Avalon Hills is also a pioneer for utilizing neurofeedback as part of its treatment protocol.  The MUSE device, which is a neuroregulation device worn on the forehead is geared toward developing mindfulness, focus and anxiety regulation.

Avalon Hills’ founder and CEO is Benita Quackenbush, Ph.D. Dr. Quackenbush embraces her founding principles of independence, compassion, and strength while being the heart and soul of Avalon Hills.

In the face of opposition and obstacles created by well-financed third parties, Avalon Hills has acquired the reputation of having success helping those patients who unsuccessfully received treatment elsewhere, those people diagnosed with “treatment-resistant” eating disorders. Because in large part Avalon Hills is “independent,” and because of a lack of treatment facilities in that part of the United States, Avalon Hills fights ferociously with insurance entities for single case agreements.  These agreements allow it to treat patients, to save the lives of those suffering from this disease when all else has failed.

Two treatment centers that could not be more different in size, location, staff, funding, and ownership.  And yet, these two treatment centers share one very important commonality, a commonality that binds them together. That commonality is an uncompromising demand for excellence from their apex professionals. Dr. Setliff has fought many wars against so-called “peer-to-peer” doctors employed by insurance providers who make medical decisions based not on the patient’s medical needs but on the language in an insurance policy. Dr. Quackenbush has fought battles in which so called “outside medical professionals” have contacted patients and their families and spread scurrilous prevarications steeped in flights of fantasies. Above all, these two providers place the needs of their patients first and foremost and do not accept anything less than the absolute best from themselves and others. They remember why they chose to go into this field of medical treatment and remain true to their ideals.  They have chosen to not be “the jack of all trades and masters of none.” They do not toy with the notion of being mergers and acquisitions specialists or Wall Street business tycoons. They save lives, not for their own glory and accolades, but because of their souls' recognition of the Power of the Message.

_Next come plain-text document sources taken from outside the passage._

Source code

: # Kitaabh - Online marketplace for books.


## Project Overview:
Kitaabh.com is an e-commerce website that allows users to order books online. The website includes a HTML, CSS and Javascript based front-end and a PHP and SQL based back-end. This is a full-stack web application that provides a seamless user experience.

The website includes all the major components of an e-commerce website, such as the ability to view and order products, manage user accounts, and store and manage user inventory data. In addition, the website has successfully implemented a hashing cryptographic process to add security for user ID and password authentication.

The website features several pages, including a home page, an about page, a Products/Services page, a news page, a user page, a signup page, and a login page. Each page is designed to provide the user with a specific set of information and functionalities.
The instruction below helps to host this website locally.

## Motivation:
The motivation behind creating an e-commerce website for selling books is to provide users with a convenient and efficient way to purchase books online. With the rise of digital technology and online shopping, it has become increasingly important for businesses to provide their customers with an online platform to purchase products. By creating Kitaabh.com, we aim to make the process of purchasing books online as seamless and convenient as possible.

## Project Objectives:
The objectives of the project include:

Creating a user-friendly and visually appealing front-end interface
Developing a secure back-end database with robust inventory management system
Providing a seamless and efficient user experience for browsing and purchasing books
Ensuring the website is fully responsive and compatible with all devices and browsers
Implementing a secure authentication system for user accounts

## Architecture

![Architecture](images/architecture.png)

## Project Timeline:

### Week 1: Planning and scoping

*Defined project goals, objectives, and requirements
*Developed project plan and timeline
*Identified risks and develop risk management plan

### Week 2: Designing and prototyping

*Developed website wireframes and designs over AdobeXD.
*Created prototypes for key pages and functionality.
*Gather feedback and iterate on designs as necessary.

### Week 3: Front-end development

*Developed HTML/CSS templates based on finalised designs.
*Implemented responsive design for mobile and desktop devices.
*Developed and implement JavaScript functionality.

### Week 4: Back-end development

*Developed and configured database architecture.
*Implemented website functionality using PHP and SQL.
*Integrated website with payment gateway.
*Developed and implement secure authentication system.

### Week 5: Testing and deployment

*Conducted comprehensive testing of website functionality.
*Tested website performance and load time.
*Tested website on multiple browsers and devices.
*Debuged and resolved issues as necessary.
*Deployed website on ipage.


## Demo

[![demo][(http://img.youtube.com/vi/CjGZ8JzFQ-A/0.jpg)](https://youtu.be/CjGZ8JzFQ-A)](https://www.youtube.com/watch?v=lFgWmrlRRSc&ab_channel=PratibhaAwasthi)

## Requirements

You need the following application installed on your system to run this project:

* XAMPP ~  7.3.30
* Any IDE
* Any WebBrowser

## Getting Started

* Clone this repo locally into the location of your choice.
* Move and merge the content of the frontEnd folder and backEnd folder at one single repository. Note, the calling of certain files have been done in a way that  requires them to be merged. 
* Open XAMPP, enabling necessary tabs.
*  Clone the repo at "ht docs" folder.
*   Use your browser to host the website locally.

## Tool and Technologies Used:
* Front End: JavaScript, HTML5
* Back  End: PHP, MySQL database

This commonality, which is anything but common, shows a shared purpose that for Dr. Setliff … that for Dr. Quackenbush, clearly demonstrates the incredibly important reality that it truly is about embracing the Power of the Message. And in embracing the Power of the Message over the Image of the Messenger, they have not just the ability, but their soul’s calling for them to save lives. Our lives. The lives of our loved ones.

And that is what draws us to them. That defines them. And that can define us all, and which by its very nature, constitutes the very best of us.